Merge pull request #138 from mailgun/sergey/v1.3.7

bumped talon version
2017-04-25 11:49:29 -07:00 · 2017-04-25 11:43:55 -07:00 · 2017-04-25 11:34:47 -07:00 · 2017-04-25 11:30:53 -07:00 · 2017-04-25 11:29:06 -07:00 · 2017-04-25 11:19:01 -07:00
4 changed files with 172 additions and 42 deletions
--- a/setup.py
+++ b/setup.py
@@ -29,7 +29,7 @@ class InstallCommand(install):


 setup(name='talon',
-      version='1.3.3',
+      version='1.3.7',
      description=("Mailgun library "
                   "to extract message quotations and signatures."),
      long_description=open("README.rst").read(),
@@ -48,7 +48,7 @@ setup(name='talon',
          "regex>=1",
          "numpy",
          "scipy",
-          "scikit-learn==0.16.1", # pickled versions of classifier, else rebuild
+          "scikit-learn>=0.16.1", # pickled versions of classifier, else rebuild
          'chardet>=1.0.1',
          'cchardet>=0.3.5',
          'cssselect',
--- a/talon/quotations.py
+++ b/talon/quotations.py
@@ -139,6 +139,21 @@ RE_FROM_COLON_OR_DATE_COLON = re.compile(u'(_+\r?\n)?[\s]*(:?[*]?{})[\s]?:[*]? .
        'Date', 'Datum', u'Envoyé', 'Skickat', 'Sendt',
    ))), re.I)

+# ---- John Smith wrote ----
+RE_ANDROID_WROTE = re.compile(u'[\s]*[-]+.*({})[ ]*[-]+'.format(
+    u'|'.join((
+        # English
+        'wrote'
+    ))), re.I)
+
+# Support polymail.io reply format
+# On Tue, Apr 11, 2017 at 10:07 PM John Smith
+#
+# <
+# mailto:John Smith <johnsmith@gmail.com>
+# > wrote:
+RE_POLYMAIL = re.compile('On.*\s{2}<\smailto:.*\s> wrote:', re.I)
+
 SPLITTER_PATTERNS = [
    RE_ORIGINAL_MESSAGE,
    RE_ON_DATE_SMB_WROTE,
@@ -154,16 +169,17 @@ SPLITTER_PATTERNS = [
    re.compile('\S{3,10}, \d\d? \S{3,10} 20\d\d,? \d\d?:\d\d(:\d\d)?'
               '( \S+){3,6}@\S+:'),
    # Sent from Samsung MobileName <address@example.com> wrote:
-    re.compile('Sent from Samsung .*@.*> wrote')
+    re.compile('Sent from Samsung .*@.*> wrote'),
+    RE_ANDROID_WROTE,
+    RE_POLYMAIL
    ]

-
 RE_LINK = re.compile('<(http://[^>]*)>')
 RE_NORMALIZED_LINK = re.compile('@@(http://[^>@]*)@@')
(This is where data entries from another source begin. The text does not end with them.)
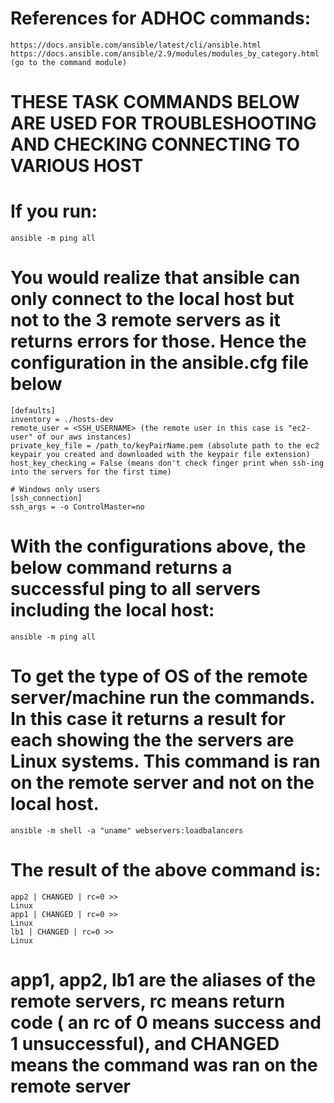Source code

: <!-- MAKE SURE YOU ARE IN THE CURRENT DIRECTORY BEFORE RUNNING ANY OF THE ANSIBLE COMMAND ON THE COMMAND LINE -->

<!-- BEFORE RUUNING THE COMMAND BELOW MAKE SURE THE AWS EC2 INSTANCES ARE IN RUNNING MODE -->

# References for ADHOC commands:

    https://docs.ansible.com/ansible/latest/cli/ansible.html
    https://docs.ansible.com/ansible/2.9/modules/modules_by_category.html (go to the command module)

# THESE TASK COMMANDS BELOW ARE USED FOR TROUBLESHOOTING AND CHECKING CONNECTING TO VARIOUS HOST

# If you run:

    ansible -m ping all

# You would realize that ansible can only connect to the local host but not to the 3 remote servers as it returns errors for those. Hence the configuration in the ansible.cfg file below

    [defaults]
    inventory = ./hosts-dev
    remote_user = <SSH_USERNAME> (the remote user in this case is "ec2-user" of our aws instances)
    private_key_file = /path_to/keyPairName.pem (absolute path to the ec2 keypair you created and downloaded with the keypair file extension)
    host_key_checking = False (means don't check finger print when ssh-ing into the servers for the first time)

    # Windows only users
    [ssh_connection]
    ssh_args = -o ControlMaster=no

# With the configurations above, the below command returns a successful ping to all servers including the local host:

    ansible -m ping all

# To get the type of OS of the remote server/machine run the commands. In this case it returns a result for each showing the the servers are Linux systems. This command is ran on the remote server and not on the local host.

    ansible -m shell -a "uname" webservers:loadbalancers

# The result of the above command is:

    app2 | CHANGED | rc=0 >>
    Linux
    app1 | CHANGED | rc=0 >>
    Linux
    lb1 | CHANGED | rc=0 >>
    Linux

# app1, app2, lb1 are the aliases of the remote servers, rc means return code ( an rc of 0 means success and 1 unsuccessful), and CHANGED means the command was ran on the remote server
 RE_PARENTHESIS_LINK = re.compile("\(https?://")

-SPLITTER_MAX_LINES = 4
+SPLITTER_MAX_LINES = 6
 MAX_LINES_COUNT = 1000
 # an extensive research shows that exceeding this limit
 # leads to excessive processing time
@@ -188,6 +204,19 @@ def extract_from(msg_body, content_type='text/plain'):
    return msg_body


+def remove_initial_spaces_and_mark_message_lines(lines):
+    """
+    Removes the initial spaces in each line before marking message lines.
+
+    This ensures headers can be identified if they are indented with spaces.
+    """
+    i = 0
+    while i < len(lines):
+        lines[i] = lines[i].lstrip(' ')
+        i += 1
+    return mark_message_lines(lines)
+
+
 def mark_message_lines(lines):
    """Mark message lines with markers to distinguish quotation lines.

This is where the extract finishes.